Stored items
※

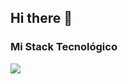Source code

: ## Hi there 👋

<!--
**hamtras591/hamtras591** is a ✨ _special_ ✨ repository because its `README.md` (this file) appears on your GitHub profile.

Here are some ideas to get you started:

- 🔭 I’m currently working on ...
- 🌱 I’m currently learning ...
- 👯 I’m looking to collaborate on ...
- 🤔 I’m looking for help with ...
- 💬 Ask me about ...
- 📫 How to reach me: ...
- 😄 Pronouns: ...
- ⚡ Fun fact: ...
-->
### Mi Stack Tecnológico
<p align="left">
  <a href="https://skillicons.dev">
    <img src="https://skillicons.dev/icons?i=python,pandas,scikitlearn,mysql,git,github,docker" />
  </a>
</p>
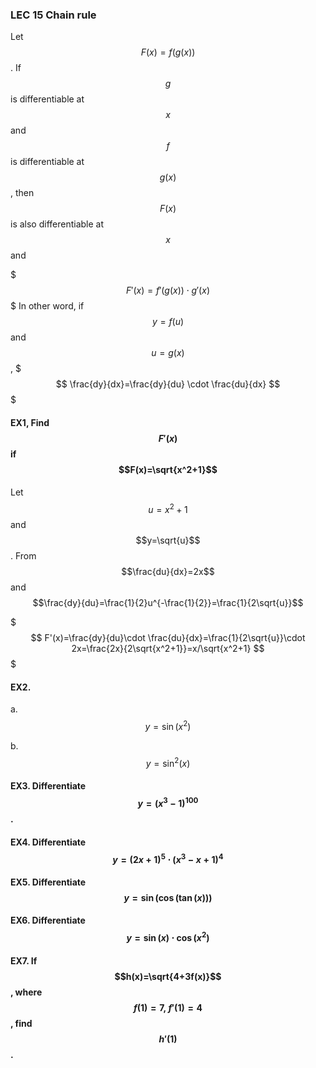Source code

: ### LEC 15 Chain rule

Let $$F(x)=f(g(x))$$. If $$g$$ is differentiable at $$x$$ and $$f$$ is differentiable at $$g(x)$$, then $$F(x)$$ is also differentiable at $$x$$ and


$$$
F'(x)=f'(g(x))\cdot g'(x)
$$$
In other word, if $$y=f(u)$$ and $$u=g(x)$$ ,
$$$
\frac{dy}{dx}=\frac{dy}{du} \cdot \frac{du}{dx}
$$$

#### EX1,  Find $$F'(x)$$ if $$F(x)=\sqrt{x^2+1}$$

Let $$u=x^2+1$$ and $$y=\sqrt{u}$$. From $$\frac{du}{dx}=2x$$ and $$\frac{dy}{du}=\frac{1}{2}u^{-\frac{1}{2}}=\frac{1}{2\sqrt{u}}$$

$$$
F'(x)=\frac{dy}{du}\cdot \frac{du}{dx}=\frac{1}{2\sqrt{u}}\cdot 2x=\frac{2x}{2\sqrt{x^2+1}}=x/\sqrt{x^2+1}
$$$

#### EX2.
a. $$y=\sin(x^2)$$ 


b.$$y=\sin^2(x)$$


#### EX3. Differentiate $$y=(x^3-1)^{100}$$.


#### EX4. Differentiate $$y=(2x+1)^5\cdot(x^3-x+1)^4$$


#### EX5.  Differentiate $$y=\sin(\cos(\tan(x)))$$


#### EX6.  Differentiate $$y=\sin(x)\cdot \cos(x^2)$$


#### EX7. If $$h(x)=\sqrt{4+3f(x)}$$, where $$f(1)=7,~f'(1)=4$$, find $$h'(1)$$.
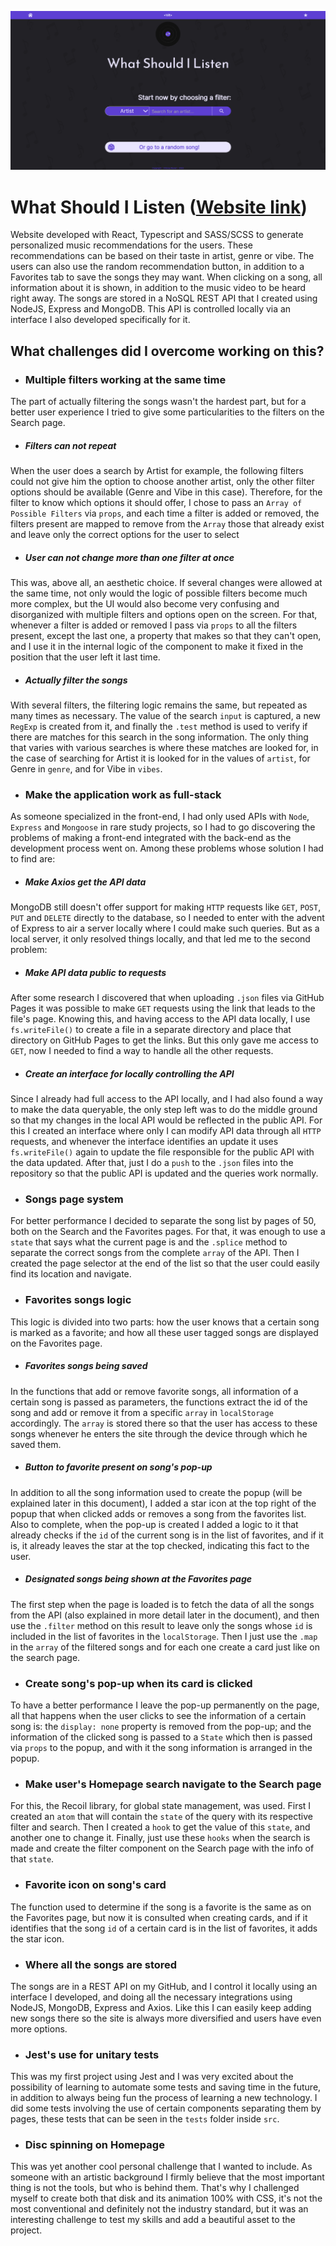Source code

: ![Homepage screenshot](./src/img/WhatShouldIListen-Homepage-Screenshot.png)

# **What Should I Listen** ([Website link](https://whatshouldilisten.vercel.app/))


Website developed with React, Typescript and SASS/SCSS to generate personalized music recommendations for the users. These recommendations can be based on their taste in artist, genre or vibe. The users can also use the random recommendation button, in addition to a Favorites tab to save the songs they may want. When clicking on a song, all information about it is shown, in addition to the music video to be heard right away. The songs are stored in a NoSQL REST API that I created using NodeJS, Express and MongoDB. This API is controlled locally via an interface I also developed specifically for it.


## What challenges did I overcome working on this?

- ### Multiple filters working at the same time

The part of actually filtering the songs wasn't the hardest part, but for a better user experience I tried to give some particularities to the filters on the Search page.

- ##### Filters can not repeat

When the user does a search by Artist for example, the following filters could not give him the option to choose another artist, only the other filter options should be available (Genre and Vibe in this case). Therefore, for the filter to know which options it should offer, I chose to pass an `Array of Possible Filters` via `props`, and each time a filter is added or removed, the filters present are mapped to remove from the `Array` those that already exist and leave only the correct options for the user to select

- ##### User can not change more than one filter at once

This was, above all, an aesthetic choice. If several changes were allowed at the same time, not only would the logic of possible filters become much more complex, but the UI would also become very confusing and disorganized with multiple filters and options open on the screen. For that, whenever a filter is added or removed I pass via `props` to all the filters present, except the last one, a property that makes so that they can't open, and I use it in the internal logic of the component to make it fixed in the position that the user left it last time.

- ##### Actually filter the songs

With several filters, the filtering logic remains the same, but repeated as many times as necessary. The value of the search `input` is captured, a new `RegExp` is created from it, and finally the `.test` method is used to verify if there are matches for this search in the song information. The only thing that varies with various searches is where these matches are looked for, in the case of searching for Artist it is looked for in the values of `artist`, for Genre in `genre`, and for Vibe in `vibes`.


- ### Make the application work as full-stack

As someone specialized in the front-end, I had only used APIs with `Node`, `Express` and `Mongoose` in rare study projects, so I had to go discovering the problems of making a front-end integrated with the back-end as the development process went on. Among these problems whose solution I had to find are:

- ##### Make Axios get the API data

MongoDB still doesn't offer support for making `HTTP` requests like `GET`, `POST`, `PUT` and `DELETE` directly to the database, so I needed to enter with the advent of Express to air a server locally where I could make such queries. But as a local server, it only resolved things locally, and that led me to the second problem:

- ##### Make API data public to requests

After some research I discovered that when uploading `.json` files via GitHub Pages it was possible to make `GET` requests using the link that leads to the file's page. Knowing this, and having access to the API data locally, I use `fs.writeFile()` to create a file in a separate directory and place that directory on GitHub Pages to get the links. But this only gave me access to `GET`, now I needed to find a way to handle all the other requests.

- ##### Create an interface for locally controlling the API

Since I already had full access to the API locally, and I had also found a way to make the data queryable, the only step left was to do the middle ground so that my changes in the local API would be reflected in the public API. For this I created an interface where only I can modify API data through all `HTTP` requests, and whenever the interface identifies an update it uses `fs.writeFile()` again to update the file responsible for the public API with the data updated. After that, just I do a `push` to the `.json` files into the repository so that the public API is updated and the queries work normally.


- ### Songs page system

For better performance I decided to separate the song list by pages of 50, both on the Search and the Favorites pages. For that, it was enough to use a `state` that says what the current page is and the `.splice` method to separate the correct songs from the complete `array` of the API. Then I created the page selector at the end of the list so that the user could easily find its location and navigate.

- ### Favorites songs logic

This logic is divided into two parts: how the user knows that a certain song is marked as a favorite; and how all these user tagged songs are displayed on the Favorites page.

- ##### Favorites songs being saved

In the functions that add or remove favorite songs, all information of a certain song is passed as parameters, the functions extract the id of the song and add or remove it from a specific `array` in `localStorage` accordingly. The `array` is stored there so that the user has access to these songs whenever he enters the site through the device through which he saved them.

- ##### Button to favorite present on song's pop-up

In addition to all the song information used to create the popup (will be explained later in this document), I added a star icon at the top right of the popup that when clicked adds or removes a song from the favorites list. Also to complete, when the pop-up is created I added a logic to it that already checks if the `id` of the current song is in the list of favorites, and if it is, it already leaves the star at the top checked, indicating this fact to the user.

- ##### Designated songs being shown at the Favorites page

The first step when the page is loaded is to fetch the data of all the songs from the API (also explained in more detail later in the document), and then use the `.filter` method on this result to leave only the songs whose `id` is included in the list of favorites in the `localStorage`. Then I just use the `.map` in the `array` of the filtered songs and for each one create a card just like on the search page.


- ### Create song's pop-up when its card is clicked

To have a better performance I leave the pop-up permanently on the page, all that happens when the user clicks to see the information of a certain song is: the `display: none` property is removed from the pop-up; and the information of the clicked song is passed to a `State` which then is passed via `props` to the popup, and with it the song information is arranged in the popup.

- ### Make user's Homepage search navigate to the Search page 

For this, the Recoil library, for global state management, was used. First I created an `atom` that will contain the `state` of the query with its respective filter and search. Then I created a `hook` to get the value of this `state`, and another one to change it. Finally, just use these `hooks` when the search is made and create the filter component on the Search page with the info of that `state`.

- ### Favorite icon on song's card

The function used to determine if the song is a favorite is the same as on the Favorites page, but now it is consulted when creating cards, and if it identifies that the song `id` of a certain card is in the list of favorites, it adds the star icon.

- ### Where all the songs are stored

The songs are in a REST API on my GitHub, and I control it locally using an interface I developed, and doing all the necessary integrations using NodeJS, MongoDB, Express and Axios. Like this I can easily keep adding new songs there so the site is always more diversified and users have even more options.

- ### Jest's use for unitary tests

This was my first project using Jest and I was very excited about the possibility of learning to automate some tests and saving time in the future, in addition to always being fun the process of learning a new technology. I did some tests involving the use of certain components separating them by pages, these tests that can be seen in the `tests` folder inside `src`.

- ### Disc spinning on Homepage

This was yet another cool personal challenge that I wanted to include. As someone with an artistic background I firmly believe that the most important thing is not the tools, but who is behind them. That's why I challenged myself to create both that disk and its animation 100% with CSS, it's not the most conventional and definitely not the industry standard, but it was an interesting challenge to test my skills and add a beautiful asset to the project.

※

TASK ITEM
Within the records, tally every line that contains the word "case". Only the resulting number should be given.

ANSWER FOR THE TASK
2